Michael Egorov deposited 68M $CRV ($35.5M) to #Silo and borrowed 10.77M $crvUSD in the past 2 days.
Then swapped $crvUSD for $USDT and repaid the all debt on #Aave.
He currently has 253.67M $CRV($132.52M) in collateral and $42.7M in debt on 4 platforms.
debank.com/profile/0x7a16…— Lookonchain (@lookonchain)
1:41 AM • Sep 27, 2023
Uniswap Foundation wants $62M – will governance agree?
Uniswap governance is currently voting on whether to provide the Uniswap Foundation with an additional $62 million in funding – a sum which is intended to be used for operations and research grants.
The vote is scheduled for October 4. One specific planned use for the funds includes developing a software development kit for Uniswap v4.
The Uniswap Foundation, which has already received $17.3 million in the first tranche of funding, plans to distribute $10-$15 million per year from its remaining $53.2 million in grants capital.
Last year, the proposal to create the @UniswapFND passed.
Today, we provide a refreshed view into our vision for Uniswap, the role the UF plays, and the strategy we're undertaking to achieve our goals.
We discuss what we've achieved, and what's ahead.
— Uniswap Foundation (@UniswapFND)
1:50 PM • Sep 27, 2023
Tarnished tokens – a concern for the future?
The US Treasury’s OFAC office has once again sanctioned an Ethereum address, this time one that allegedly has cartel ties.
Only earlier this year, they sanctioned addresses that they claim to be linked to North Korean hackers.
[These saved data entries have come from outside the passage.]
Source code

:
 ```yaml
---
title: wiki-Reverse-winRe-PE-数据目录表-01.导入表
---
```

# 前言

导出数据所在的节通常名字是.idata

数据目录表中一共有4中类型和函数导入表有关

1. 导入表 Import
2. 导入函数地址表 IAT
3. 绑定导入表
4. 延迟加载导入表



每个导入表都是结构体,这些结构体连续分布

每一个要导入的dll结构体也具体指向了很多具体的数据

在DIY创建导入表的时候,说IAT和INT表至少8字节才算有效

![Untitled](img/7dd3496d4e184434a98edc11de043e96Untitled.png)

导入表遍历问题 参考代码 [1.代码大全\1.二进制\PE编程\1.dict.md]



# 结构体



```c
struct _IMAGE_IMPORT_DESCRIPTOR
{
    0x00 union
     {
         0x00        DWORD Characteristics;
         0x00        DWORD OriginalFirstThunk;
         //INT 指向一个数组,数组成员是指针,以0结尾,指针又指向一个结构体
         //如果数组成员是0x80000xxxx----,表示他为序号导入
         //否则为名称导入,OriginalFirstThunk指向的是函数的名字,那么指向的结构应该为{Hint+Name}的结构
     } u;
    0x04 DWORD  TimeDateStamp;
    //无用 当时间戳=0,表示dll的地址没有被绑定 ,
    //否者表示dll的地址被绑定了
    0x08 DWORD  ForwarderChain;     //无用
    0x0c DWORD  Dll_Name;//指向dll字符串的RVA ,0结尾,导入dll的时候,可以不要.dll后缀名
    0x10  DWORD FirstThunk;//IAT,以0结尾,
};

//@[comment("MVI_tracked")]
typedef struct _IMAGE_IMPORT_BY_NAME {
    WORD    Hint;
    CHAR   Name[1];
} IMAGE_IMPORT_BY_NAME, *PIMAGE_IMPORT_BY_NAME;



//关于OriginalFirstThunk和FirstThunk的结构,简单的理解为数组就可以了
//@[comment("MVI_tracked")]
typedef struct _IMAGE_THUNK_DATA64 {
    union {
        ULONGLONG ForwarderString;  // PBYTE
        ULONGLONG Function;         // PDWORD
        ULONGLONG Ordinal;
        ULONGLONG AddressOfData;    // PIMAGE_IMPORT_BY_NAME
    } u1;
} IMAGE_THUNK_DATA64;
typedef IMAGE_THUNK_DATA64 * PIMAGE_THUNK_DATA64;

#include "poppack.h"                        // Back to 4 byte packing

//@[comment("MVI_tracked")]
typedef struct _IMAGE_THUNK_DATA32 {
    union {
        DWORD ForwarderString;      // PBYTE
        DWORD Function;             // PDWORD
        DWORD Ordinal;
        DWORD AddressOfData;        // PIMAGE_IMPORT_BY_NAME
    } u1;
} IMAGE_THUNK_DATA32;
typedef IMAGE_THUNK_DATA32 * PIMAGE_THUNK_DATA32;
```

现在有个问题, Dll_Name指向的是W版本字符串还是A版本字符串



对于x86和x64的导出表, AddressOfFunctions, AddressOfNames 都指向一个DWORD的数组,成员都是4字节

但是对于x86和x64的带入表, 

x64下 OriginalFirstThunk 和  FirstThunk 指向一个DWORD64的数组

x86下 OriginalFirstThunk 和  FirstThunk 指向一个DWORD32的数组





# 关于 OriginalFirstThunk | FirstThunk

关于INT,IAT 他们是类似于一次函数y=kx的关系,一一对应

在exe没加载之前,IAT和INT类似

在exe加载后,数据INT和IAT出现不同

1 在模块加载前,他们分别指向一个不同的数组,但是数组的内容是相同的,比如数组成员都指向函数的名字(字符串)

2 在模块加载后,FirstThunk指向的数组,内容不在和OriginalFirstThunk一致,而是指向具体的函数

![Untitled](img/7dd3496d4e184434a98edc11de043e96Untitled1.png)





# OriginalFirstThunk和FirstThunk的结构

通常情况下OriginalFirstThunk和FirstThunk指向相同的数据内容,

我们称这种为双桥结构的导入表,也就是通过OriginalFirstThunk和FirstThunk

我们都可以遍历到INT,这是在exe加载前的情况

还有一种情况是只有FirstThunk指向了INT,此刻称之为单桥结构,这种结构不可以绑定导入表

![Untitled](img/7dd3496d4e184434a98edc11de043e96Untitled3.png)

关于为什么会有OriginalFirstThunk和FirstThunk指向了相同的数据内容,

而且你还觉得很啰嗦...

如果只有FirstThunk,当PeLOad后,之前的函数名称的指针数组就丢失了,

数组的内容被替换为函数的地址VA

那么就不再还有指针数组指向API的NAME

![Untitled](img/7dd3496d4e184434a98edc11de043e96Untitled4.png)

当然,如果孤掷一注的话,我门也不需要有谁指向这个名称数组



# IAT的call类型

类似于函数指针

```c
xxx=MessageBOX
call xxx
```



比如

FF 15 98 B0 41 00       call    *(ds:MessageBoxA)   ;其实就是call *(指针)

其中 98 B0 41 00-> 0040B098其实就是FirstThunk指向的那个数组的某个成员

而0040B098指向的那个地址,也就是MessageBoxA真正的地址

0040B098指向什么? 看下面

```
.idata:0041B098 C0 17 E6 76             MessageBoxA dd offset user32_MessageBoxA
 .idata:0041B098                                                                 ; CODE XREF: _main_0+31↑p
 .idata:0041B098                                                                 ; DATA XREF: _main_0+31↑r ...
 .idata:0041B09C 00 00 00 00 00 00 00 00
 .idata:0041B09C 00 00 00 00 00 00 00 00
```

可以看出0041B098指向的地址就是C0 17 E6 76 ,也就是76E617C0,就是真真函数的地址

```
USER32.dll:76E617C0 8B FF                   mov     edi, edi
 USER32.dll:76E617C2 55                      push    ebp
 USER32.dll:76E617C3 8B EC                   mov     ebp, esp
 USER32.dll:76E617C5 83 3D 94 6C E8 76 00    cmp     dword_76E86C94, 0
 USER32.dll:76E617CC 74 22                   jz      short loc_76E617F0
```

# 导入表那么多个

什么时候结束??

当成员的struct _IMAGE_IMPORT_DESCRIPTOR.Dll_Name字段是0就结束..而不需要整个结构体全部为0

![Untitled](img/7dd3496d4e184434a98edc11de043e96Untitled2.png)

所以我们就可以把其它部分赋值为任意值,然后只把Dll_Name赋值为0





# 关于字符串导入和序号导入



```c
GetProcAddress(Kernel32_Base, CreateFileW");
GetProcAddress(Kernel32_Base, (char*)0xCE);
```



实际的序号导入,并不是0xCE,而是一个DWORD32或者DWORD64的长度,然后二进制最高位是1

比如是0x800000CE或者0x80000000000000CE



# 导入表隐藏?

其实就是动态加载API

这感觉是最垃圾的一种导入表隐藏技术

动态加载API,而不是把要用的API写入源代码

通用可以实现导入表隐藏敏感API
Last year, it was Tornado Cash addresses.
So, these addresses and associated funds are now deemed “dirty money” for US users…. But what are the implications?
More than half of Ethereum nodes appear not to care, as OFAC-compliant blocks drop to just 45% – indicating an increasingly relaxed attitude to such transactions. After all, the sanctions are US-based – the rest of the world simply may not be concerned, as they can continue to transact without worry.
However, compliant US Ethereum users may see things differently. Funds from these addresses are tarnished, and very well traceable. The distinction between “dirty” and “clean” ETH (and other tokens) may prove a tricky mess, as some coins lose their fungibility.
Naturally, the distinction is likely to cause a stir down the road, especially if OFAC compliance begins to be more harshly enforced.
Users and/or validators might stand to be punished, potentially leading to censorship of transactions – a notion that goes entirely against the ethos of crypto. In a worst case scenario, some large players may refuse to use a chain that allows any OFAC-uncompliant transactions, possibly leading to a chain split.
As the amount of sanctioned addresses and assets pile up, it will be interesting to see where things will lead. How soon might ETH fungibility become a pressing issue?